To do: Search the records for the word "mysql" and pick out every line that has it.

Data supplied:
* * * * * * *

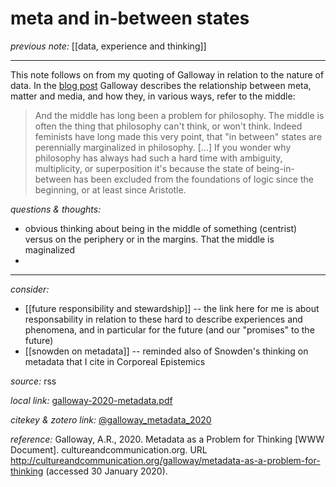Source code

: # meta and in-between states 

_previous note:_ [[data, experience and thinking]]

---

This note follows on from my quoting of Galloway in relation to the nature of data. In the [blog post](http://cultureandcommunication.org/galloway/metadata-as-a-problem-for-thinking) Galloway describes the relationship between meta, matter and media, and how they, in various ways, refer to the middle:

>And the middle has long been a problem for philosophy. The middle is often the thing that philosophy can't think, or won't think. Indeed feminists have long made this very point, that "in between" states are perennially marginalized in philosophy. [...] If you wonder why philosophy has always had such a hard time with ambiguity, multiplicity, or superposition it's because the state of being-in-between has been excluded from the foundations of logic since the beginning, or at least since Aristotle. 



_questions & thoughts:_

- obvious thinking about being in the middle of something (centrist) versus on the periphery or in the margins. That the middle is maginalized
- 

--- 

_consider:_

- [[future responsibility and stewardship]] -- the link here for me is about responsability in relation to these hard to describe experiences and phenomena, and in particular for the future (and our "promises" to the future)
- [[snowden on metadata]] -- reminded also of Snowden's thinking on metadata that I cite in Corporeal Epistemics

_source:_ rss

_local link:_ [galloway-2020-metadata.pdf](hook://file/mNp6b0cvZ?p=c2tlbGxpcy9Eb3dubG9hZHM=&n=galloway-2020-metadata.pdf)

_citekey & zotero link:_ [@galloway_metadata_2020](zotero://select/items/1_C4E99NYQ)

_reference:_ Galloway, A.R., 2020. Metadata as a Problem for Thinking [WWW Document]. cultureandcommunication.org. URL <http://cultureandcommunication.org/galloway/metadata-as-a-problem-for-thinking> (accessed 30 January 2020).

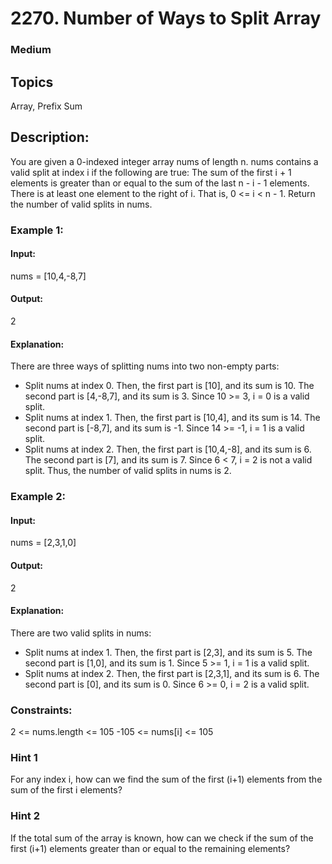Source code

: # 2270. Number of Ways to Split Array

### Medium

## Topics

Array, Prefix Sum

## Description:

You are given a 0-indexed integer array nums of length n.
nums contains a valid split at index i if the following are true:
The sum of the first i + 1 elements is greater than or equal to the sum of the last n - i - 1 elements.
There is at least one element to the right of i. That is, 0 <= i < n - 1.
Return the number of valid splits in nums.

### Example 1:

#### Input:

nums = [10,4,-8,7]

#### Output:

2

#### Explanation:

There are three ways of splitting nums into two non-empty parts:

- Split nums at index 0. Then, the first part is [10], and its sum is 10. The second part is [4,-8,7], and its sum is 3. Since 10 >= 3, i = 0 is a valid split.
- Split nums at index 1. Then, the first part is [10,4], and its sum is 14. The second part is [-8,7], and its sum is -1. Since 14 >= -1, i = 1 is a valid split.
- Split nums at index 2. Then, the first part is [10,4,-8], and its sum is 6. The second part is [7], and its sum is 7. Since 6 < 7, i = 2 is not a valid split.
  Thus, the number of valid splits in nums is 2.

### Example 2:

#### Input:

nums = [2,3,1,0]

#### Output:

2

#### Explanation:

There are two valid splits in nums:

- Split nums at index 1. Then, the first part is [2,3], and its sum is 5. The second part is [1,0], and its sum is 1. Since 5 >= 1, i = 1 is a valid split.
- Split nums at index 2. Then, the first part is [2,3,1], and its sum is 6. The second part is [0], and its sum is 0. Since 6 >= 0, i = 2 is a valid split.

### Constraints:

2 <= nums.length <= 105
-105 <= nums[i] <= 105

### Hint 1

For any index i, how can we find the sum of the first (i+1) elements from the sum of the first i elements?

### Hint 2

If the total sum of the array is known, how can we check if the sum of the first (i+1) elements greater than or equal to the remaining elements?
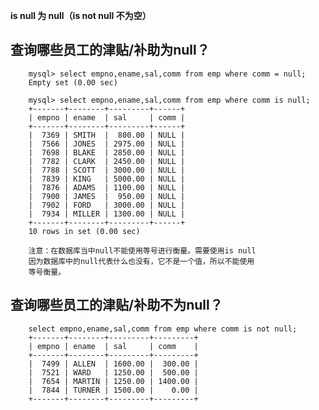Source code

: **is null 为 null（is not null 不为空）**
## 	查询哪些员工的津贴/补助为null？
		mysql> select empno,ename,sal,comm from emp where comm = null;
		Empty set (0.00 sec)

		mysql> select empno,ename,sal,comm from emp where comm is null;
		+-------+--------+---------+------+
		| empno | ename  | sal     | comm |
		+-------+--------+---------+------+
		|  7369 | SMITH  |  800.00 | NULL |
		|  7566 | JONES  | 2975.00 | NULL |
		|  7698 | BLAKE  | 2850.00 | NULL |
		|  7782 | CLARK  | 2450.00 | NULL |
		|  7788 | SCOTT  | 3000.00 | NULL |
		|  7839 | KING   | 5000.00 | NULL |
		|  7876 | ADAMS  | 1100.00 | NULL |
		|  7900 | JAMES  |  950.00 | NULL |
		|  7902 | FORD   | 3000.00 | NULL |
		|  7934 | MILLER | 1300.00 | NULL |
		+-------+--------+---------+------+
		10 rows in set (0.00 sec)

		注意：在数据库当中null不能使用等号进行衡量。需要使用is null
		因为数据库中的null代表什么也没有，它不是一个值，所以不能使用
		等号衡量。

## 	查询哪些员工的津贴/补助不为null？
		select empno,ename,sal,comm from emp where comm is not null;
		+-------+--------+---------+---------+
		| empno | ename  | sal     | comm    |
		+-------+--------+---------+---------+
		|  7499 | ALLEN  | 1600.00 |  300.00 |
		|  7521 | WARD   | 1250.00 |  500.00 |
		|  7654 | MARTIN | 1250.00 | 1400.00 |
		|  7844 | TURNER | 1500.00 |    0.00 |
		+-------+--------+---------+---------+
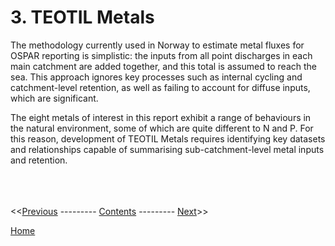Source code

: # 3. TEOTIL Metals

The methodology currently used in Norway to estimate metal fluxes for OSPAR reporting is simplistic: the inputs from all point discharges in each main catchment are added together, and this total is assumed to reach the sea. This approach ignores key processes such as internal cycling and catchment-level retention, as well as failing to account for diffuse inputs, which are significant.

The eight metals of interest in this report exhibit a range of behaviours in the natural environment, some of which are quite different to N and P. For this reason, development of TEOTIL Metals requires identifying key datasets and relationships capable of summarising sub-catchment-level metal inputs and retention.

\
\
\
<<[Previous](02_teotil_model.html) --------- [Contents](00_intro_and_toc.html) --------- [Next](04_local_inputs.html)>>

[Home](https://nivanorge.github.io/teotil2/)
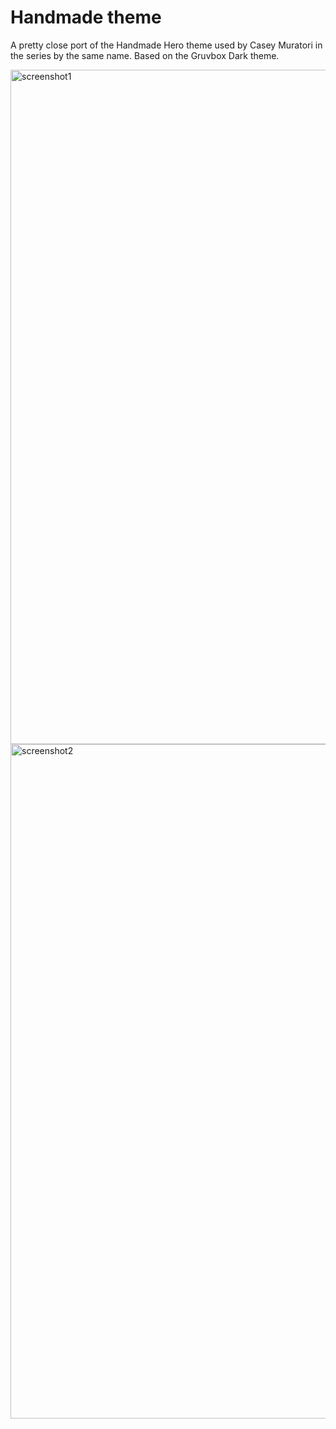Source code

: # Handmade theme
A pretty close port of the Handmade Hero theme used by Casey Muratori in the series by the same name. Based on the Gruvbox Dark theme.

<img width="1832" height="1079" alt="screenshot1" src="https://github.com/user-attachments/assets/da553001-4225-411f-9b67-da34fc2483af" />
<img width="1832" height="1079" alt="screenshot2" src="https://github.com/user-attachments/assets/d75599f9-d18c-459b-8896-6e70eb8bcb7b" />

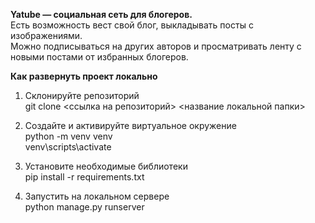 <b>Yatube — социальная сеть для блогеров.</b>
<br>Есть возможность вест свой блог, выкладывать посты с изображениями.
<br>Можно подписываться на других авторов и просматривать ленту с новыми постами от избранных блогеров.

<b>Как развернуть проект локально</b>

1. Склонируйте репозиторий
<br>git clone <ссылка на репозиторий> <название локальной папки>

2. Создайте и активируйте виртуальное окружение
<br>python -m venv venv
<br>venv\scripts\activate

3. Установите необходимые библиотеки
<br>pip install -r requirements.txt

4. Запустить на локальном сервере
<br>python manage.py runserver
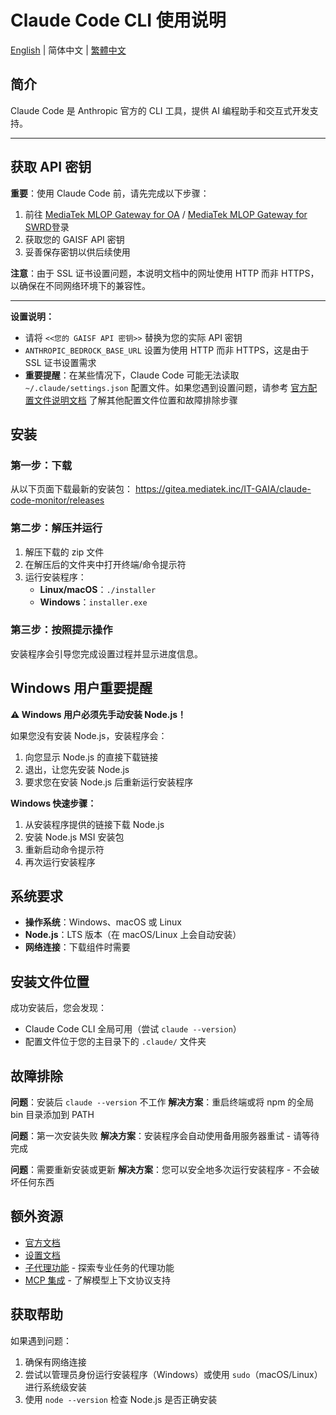 # Claude Code CLI 使用说明

[English](README.md) | 简体中文 | [繁體中文](README.zh-TW.md)

## 简介

Claude Code 是 Anthropic 官方的 CLI 工具，提供 AI 编程助手和交互式开发支持。

---

## 获取 API 密钥

**重要**：使用 Claude Code 前，请先完成以下步骤：

1. 前往 [MediaTek MLOP Gateway for OA](https://mlop-azure-gateway.mediatek.inc/auth/login) / [MediaTek MLOP Gateway for SWRD](https://mlop-azure-rddmz.mediatek.inc/auth/login)登录
2. 获取您的 GAISF API 密钥
3. 妥善保存密钥以供后续使用

**注意**：由于 SSL 证书设置问题，本说明文档中的网址使用 HTTP 而非 HTTPS，以确保在不同网络环境下的兼容性。

---

**设置说明：**
- 请将 `<<您的 GAISF API 密钥>>` 替换为您的实际 API 密钥
- `ANTHROPIC_BEDROCK_BASE_URL` 设置为使用 HTTP 而非 HTTPS，这是由于 SSL 证书设置需求
- **重要提醒**：在某些情况下，Claude Code 可能无法读取 `~/.claude/settings.json` 配置文件。如果您遇到设置问题，请参考 [官方配置文件说明文档](https://docs.anthropic.com/zh-CN/docs/claude-code/settings#%E8%AE%BE%E7%BD%AE%E6%96%87%E4%BB%B6) 了解其他配置文件位置和故障排除步骤

## 安装

### 第一步：下载
从以下页面下载最新的安装包：
https://gitea.mediatek.inc/IT-GAIA/claude-code-monitor/releases

### 第二步：解压并运行
1. 解压下载的 zip 文件
2. 在解压后的文件夹中打开终端/命令提示符
3. 运行安装程序：
   - **Linux/macOS**：`./installer`
   - **Windows**：`installer.exe`

### 第三步：按照提示操作
安装程序会引导您完成设置过程并显示进度信息。

## Windows 用户重要提醒

**⚠️ Windows 用户必须先手动安装 Node.js！**

如果您没有安装 Node.js，安装程序会：
1. 向您显示 Node.js 的直接下载链接
2. 退出，让您先安装 Node.js
3. 要求您在安装 Node.js 后重新运行安装程序

**Windows 快速步骤：**
1. 从安装程序提供的链接下载 Node.js
2. 安装 Node.js MSI 安装包
3. 重新启动命令提示符
4. 再次运行安装程序

## 系统要求

- **操作系统**：Windows、macOS 或 Linux
- **Node.js**：LTS 版本（在 macOS/Linux 上会自动安装）
- **网络连接**：下载组件时需要

## 安装文件位置

成功安装后，您会发现：
- Claude Code CLI 全局可用（尝试 `claude --version`）
- 配置文件位于您的主目录下的 `.claude/` 文件夹

## 故障排除

**问题**：安装后 `claude --version` 不工作
**解决方案**：重启终端或将 npm 的全局 bin 目录添加到 PATH

**问题**：第一次安装失败
**解决方案**：安装程序会自动使用备用服务器重试 - 请等待完成

**问题**：需要重新安装或更新
**解决方案**：您可以安全地多次运行安装程序 - 不会破坏任何东西

## 额外资源

- [官方文档](https://docs.anthropic.com/zh-CN/docs/claude-code)
- [设置文档](https://docs.anthropic.com/zh-CN/docs/claude-code/settings)
- [子代理功能](https://docs.anthropic.com/zh-CN/docs/claude-code/sub-agents) - 探索专业任务的代理功能
- [MCP 集成](https://docs.anthropic.com/zh-CN/docs/claude-code/mcp) - 了解模型上下文协议支持

## 获取帮助

如果遇到问题：
1. 确保有网络连接
2. 尝试以管理员身份运行安装程序（Windows）或使用 `sudo`（macOS/Linux）进行系统级安装
3. 使用 `node --version` 检查 Node.js 是否正确安装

* * * * * * *

Solution for this task:
		mysql> select empno,ename,sal,comm from emp where comm = null;
		mysql> select empno,ename,sal,comm from emp where comm is null;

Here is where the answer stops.